What is needed> Leaving out the images, please reproduce each line below exactly.

Records from a dataset:
————

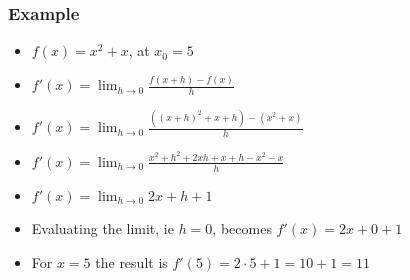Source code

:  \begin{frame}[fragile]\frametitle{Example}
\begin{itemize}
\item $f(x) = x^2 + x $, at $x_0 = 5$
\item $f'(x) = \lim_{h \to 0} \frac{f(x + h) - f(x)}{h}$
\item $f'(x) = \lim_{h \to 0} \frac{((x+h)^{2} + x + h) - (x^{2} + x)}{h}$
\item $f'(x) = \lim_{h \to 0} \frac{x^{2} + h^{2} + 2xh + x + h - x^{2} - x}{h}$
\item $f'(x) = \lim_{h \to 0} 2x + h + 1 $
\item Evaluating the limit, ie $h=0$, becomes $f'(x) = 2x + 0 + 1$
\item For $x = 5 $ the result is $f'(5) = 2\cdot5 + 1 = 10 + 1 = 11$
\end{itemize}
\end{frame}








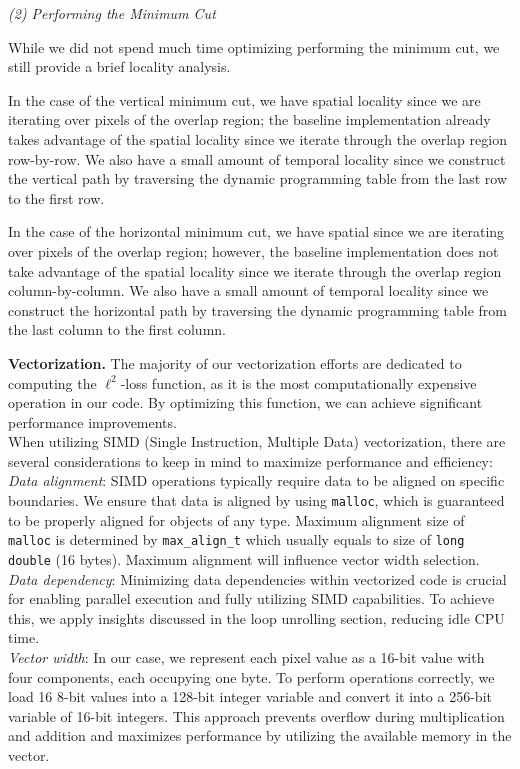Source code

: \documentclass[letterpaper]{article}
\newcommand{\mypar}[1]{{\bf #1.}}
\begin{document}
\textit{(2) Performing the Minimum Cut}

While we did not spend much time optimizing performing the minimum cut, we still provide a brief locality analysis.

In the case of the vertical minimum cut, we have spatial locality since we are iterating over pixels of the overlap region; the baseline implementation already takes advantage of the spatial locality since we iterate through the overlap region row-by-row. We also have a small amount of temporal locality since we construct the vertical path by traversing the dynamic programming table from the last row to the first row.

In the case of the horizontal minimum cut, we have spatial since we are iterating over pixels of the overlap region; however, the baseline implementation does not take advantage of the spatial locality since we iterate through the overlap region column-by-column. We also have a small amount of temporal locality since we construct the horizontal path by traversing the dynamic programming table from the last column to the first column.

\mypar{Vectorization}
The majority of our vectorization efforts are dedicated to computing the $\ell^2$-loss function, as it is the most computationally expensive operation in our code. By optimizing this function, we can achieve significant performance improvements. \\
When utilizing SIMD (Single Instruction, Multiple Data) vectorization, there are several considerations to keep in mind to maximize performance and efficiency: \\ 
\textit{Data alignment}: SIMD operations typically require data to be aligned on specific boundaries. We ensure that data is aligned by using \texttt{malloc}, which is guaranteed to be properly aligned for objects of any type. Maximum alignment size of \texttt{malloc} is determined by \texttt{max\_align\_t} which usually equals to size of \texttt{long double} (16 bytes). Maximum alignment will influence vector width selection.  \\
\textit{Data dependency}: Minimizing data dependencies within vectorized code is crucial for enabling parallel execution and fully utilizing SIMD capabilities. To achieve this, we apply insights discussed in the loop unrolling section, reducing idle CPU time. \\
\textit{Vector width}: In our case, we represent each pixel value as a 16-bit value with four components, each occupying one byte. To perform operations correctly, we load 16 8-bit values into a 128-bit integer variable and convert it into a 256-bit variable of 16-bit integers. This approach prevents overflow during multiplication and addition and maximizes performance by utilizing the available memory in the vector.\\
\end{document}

————

Output of the exercise>
Source code

:  \begin{frame}[fragile]\frametitle{Example}
\begin{itemize}
\item $f(x) = x^2 + x $, at $x_0 = 5$
\item $f'(x) = \lim_{h \to 0} \frac{f(x + h) - f(x)}{h}$
\item $f'(x) = \lim_{h \to 0} \frac{((x+h)^{2} + x + h) - (x^{2} + x)}{h}$
\item $f'(x) = \lim_{h \to 0} \frac{x^{2} + h^{2} + 2xh + x + h - x^{2} - x}{h}$
\item $f'(x) = \lim_{h \to 0} 2x + h + 1 $
\item Evaluating the limit, ie $h=0$, becomes $f'(x) = 2x + 0 + 1$
\item For $x = 5 $ the result is $f'(5) = 2\cdot5 + 1 = 10 + 1 = 11$
\end{itemize}
\end{frame}








Source code

: \documentclass[letterpaper]{article}
\newcommand{\mypar}[1]{{\bf #1.}}
\begin{document}
\textit{(2) Performing the Minimum Cut}

While we did not spend much time optimizing performing the minimum cut, we still provide a brief locality analysis.

In the case of the vertical minimum cut, we have spatial locality since we are iterating over pixels of the overlap region; the baseline implementation already takes advantage of the spatial locality since we iterate through the overlap region row-by-row. We also have a small amount of temporal locality since we construct the vertical path by traversing the dynamic programming table from the last row to the first row.

In the case of the horizontal minimum cut, we have spatial since we are iterating over pixels of the overlap region; however, the baseline implementation does not take advantage of the spatial locality since we iterate through the overlap region column-by-column. We also have a small amount of temporal locality since we construct the horizontal path by traversing the dynamic programming table from the last column to the first column.

\mypar{Vectorization}
The majority of our vectorization efforts are dedicated to computing the $\ell^2$-loss function, as it is the most computationally expensive operation in our code. By optimizing this function, we can achieve significant performance improvements. \\
When utilizing SIMD (Single Instruction, Multiple Data) vectorization, there are several considerations to keep in mind to maximize performance and efficiency: \\ 
\textit{Data alignment}: SIMD operations typically require data to be aligned on specific boundaries. We ensure that data is aligned by using \texttt{malloc}, which is guaranteed to be properly aligned for objects of any type. Maximum alignment size of \texttt{malloc} is determined by \texttt{max\_align\_t} which usually equals to size of \texttt{long double} (16 bytes). Maximum alignment will influence vector width selection.  \\
\textit{Data dependency}: Minimizing data dependencies within vectorized code is crucial for enabling parallel execution and fully utilizing SIMD capabilities. To achieve this, we apply insights discussed in the loop unrolling section, reducing idle CPU time. \\
\textit{Vector width}: In our case, we represent each pixel value as a 16-bit value with four components, each occupying one byte. To perform operations correctly, we load 16 8-bit values into a 128-bit integer variable and convert it into a 256-bit variable of 16-bit integers. This approach prevents overflow during multiplication and addition and maximizes performance by utilizing the available memory in the vector.\\
\end{document}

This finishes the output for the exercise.